The query object can have the following elements.
The element that defines the query terms, the definition of the query, the records you want to retrieve. This is the most important element in the quey object and, therefore, is a mandatory element. Without it, the API call will fail. The query terms must be present as a single, quoted string. See the "Search query string" section for more information on how to properly build this element and different options for more complex queries.
Example:
{"q": "noturus placidus"}An optional numeric value indicating the maximum amount of records to be returned. Performance depends heavily on this value as described in Stucky 2014. There are two "special" values for this element: the optimum (and therefore default) value is 400, while the maximum value allowed by the API infrastructure is 1000. Any value higher than this will be silently replaced by 1000.
Example:
{"q": "noturus placidus", "l": 20}An optional string defining the cursor needed to retrieve the next "batch" of results. See the using the c cursor element below for more information.
Example:
{"q": "noturus placidus", "c": "False:CrEFCuYCCr4C9wAAABn_____jIGJmo2LkZqL0o..."}An optional string element declaring the application that made the call, useful for our usage logging systems. This is generally a developer-only element, and regular users can safely skip it.

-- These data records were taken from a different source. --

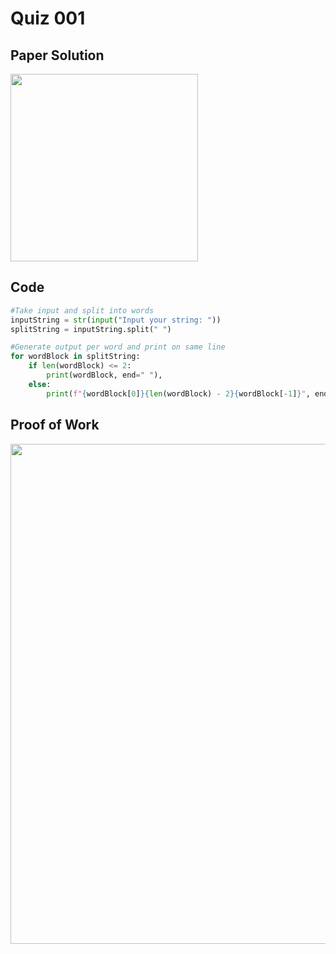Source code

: # Quiz 001

## Paper Solution
<img src = "https://github.com/user-attachments/assets/c021b3ca-4522-4e8f-a271-62be517ba44b" width = "300">

## Code
```.py
#Take input and split into words
inputString = str(input("Input your string: "))
splitString = inputString.split(" ")

#Generate output per word and print on same line
for wordBlock in splitString:
    if len(wordBlock) <= 2:
        print(wordBlock, end=" "),
    else:
        print(f"{wordBlock[0]}{len(wordBlock) - 2}{wordBlock[-1]}", end=" ")
```

## Proof of Work
<img src = "https://github.com/user-attachments/assets/56811ac3-e433-4746-837e-8cba54496463" width = "800">
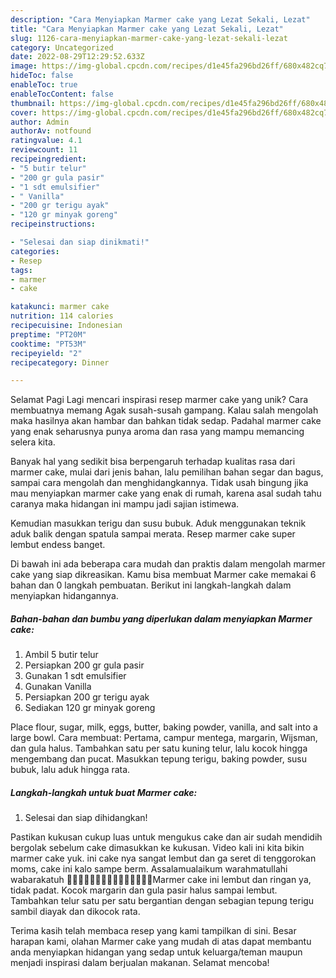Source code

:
 ```yaml
---
description: "Cara Menyiapkan Marmer cake yang Lezat Sekali, Lezat"
title: "Cara Menyiapkan Marmer cake yang Lezat Sekali, Lezat"
slug: 1126-cara-menyiapkan-marmer-cake-yang-lezat-sekali-lezat
category: Uncategorized
date: 2022-08-29T12:29:52.633Z
image: https://img-global.cpcdn.com/recipes/d1e45fa296bd26ff/680x482cq70/marmer-cake-foto-resep-utama.jpg
hideToc: false
enableToc: true
enableTocContent: false
thumbnail: https://img-global.cpcdn.com/recipes/d1e45fa296bd26ff/680x482cq70/marmer-cake-foto-resep-utama.jpg
cover: https://img-global.cpcdn.com/recipes/d1e45fa296bd26ff/680x482cq70/marmer-cake-foto-resep-utama.jpg
author: Admin
authorAv: notfound
ratingvalue: 4.1
reviewcount: 11
recipeingredient:
- "5 butir telur"
- "200 gr gula pasir"
- "1 sdt emulsifier"
- " Vanilla"
- "200 gr terigu ayak"
- "120 gr minyak goreng"
recipeinstructions:

- "Selesai dan siap dinikmati!"
categories:
- Resep
tags:
- marmer
- cake

katakunci: marmer cake 
nutrition: 114 calories
recipecuisine: Indonesian
preptime: "PT20M"
cooktime: "PT53M"
recipeyield: "2"
recipecategory: Dinner

---
```



Selamat Pagi Lagi mencari inspirasi resep marmer cake yang unik? Cara membuatnya memang Agak susah-susah gampang. Kalau salah mengolah maka hasilnya akan hambar dan bahkan tidak sedap. Padahal marmer cake yang enak seharusnya punya aroma dan rasa yang mampu memancing selera kita.


Banyak hal yang sedikit bisa berpengaruh terhadap kualitas rasa dari marmer cake, mulai dari jenis bahan, lalu pemilihan bahan segar dan bagus, sampai cara mengolah dan menghidangkannya. Tidak usah bingung jika mau menyiapkan marmer cake yang enak di rumah, karena asal sudah tahu caranya maka hidangan ini mampu jadi sajian istimewa.

Kemudian masukkan terigu dan susu bubuk. Aduk menggunakan teknik aduk balik dengan spatula sampai merata. Resep marmer cake super lembut endess banget.


Di bawah ini ada beberapa cara mudah dan praktis dalam mengolah marmer cake yang siap dikreasikan. Kamu bisa membuat Marmer cake memakai 6 bahan dan 0 langkah pembuatan. Berikut ini langkah-langkah dalam menyiapkan hidangannya.

<!--inarticleads1-->

##### Bahan-bahan dan bumbu yang diperlukan dalam menyiapkan Marmer cake:

1. Ambil 5 butir telur
1. Persiapkan 200 gr gula pasir
1. Gunakan 1 sdt emulsifier
1. Gunakan  Vanilla
1. Persiapkan 200 gr terigu ayak
1. Sediakan 120 gr minyak goreng


Place flour, sugar, milk, eggs, butter, baking powder, vanilla, and salt into a large bowl. Cara membuat: Pertama, campur mentega, margarin, Wijsman, dan gula halus. Tambahkan satu per satu kuning telur, lalu kocok hingga mengembang dan pucat. Masukkan tepung terigu, baking powder, susu bubuk, lalu aduk hingga rata. 

<!--inarticleads2-->

##### Langkah-langkah untuk buat Marmer cake:


1. Selesai dan siap dihidangkan!

Pastikan kukusan cukup luas untuk mengukus cake dan air sudah mendidih bergolak sebelum cake dimasukkan ke kukusan. Video kali ini kita bikin marmer cake yuk. ini cake nya sangat lembut dan ga seret di tenggorokan moms, cake ini kalo sampe berm. Assalamualaikum warahmatullahi wabarakatuh 🍰🍰🍰🍰🍰🍰🍰🍰🍰🍰🍰🍰🍰🍰🍰Marmer cake ini lembut dan ringan ya, tidak padat. Kocok margarin dan gula pasir halus sampai lembut. Tambahkan telur satu per satu bergantian dengan sebagian tepung terigu sambil diayak dan dikocok rata. 

Terima kasih telah membaca resep yang kami tampilkan di sini. Besar harapan kami, olahan Marmer cake yang mudah di atas dapat membantu anda menyiapkan hidangan yang sedap untuk keluarga/teman maupun menjadi inspirasi dalam berjualan makanan. Selamat mencoba!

If absent, queries will be logged in our system as generated by either the API (if used directly) or the data portal (if the query was made via this application).
The result of the API call is a JSON object with the following fields:
| Field | Definition | Description |
|---|---|---|
recs |
returned record set | A list with each of the records that match the query string terms. These records are represented as JSON objects with the DarwinCore, metadata and VertNet-specific fields. |
limit |
limit used in the query | The value of the specified limit element, l, if any. Otherwise, the value 400 will be shown in this field. |
response_records |
returned records | The volume of the returned record set. |
matching_records |
estimate of the available records | Calculation of the total amount of records that match the specified criteria, regardless of the limit value. When the amount of returned records is small, this number is accurate. However, when the actual matching records are more than 10,000, this number becomes unreliable, even by orders of magnitude. Therefore, when there are more than 10,000 mathing records, the value for this field will simply be ">10000". |
cursor |
cursor for the next batch of records | String to be used on the same query to retrieve the next batch of records. See the using the c cursor element section below. |
request_date |
date of the API call | Date and time (UTC) on which the query was performed. |
request_origin |
location of the API call | Estimated coordinates of the place where the query was performed. |
api_version |
used version of the API | Specific details on the API version, for feedback purposes. |
When the query doesn't return all the records that are available (say for example you applied a small limit value on a very broad query), the response will include an element called cursor. This value can be used to indicate the query to start returning records where the last query finished.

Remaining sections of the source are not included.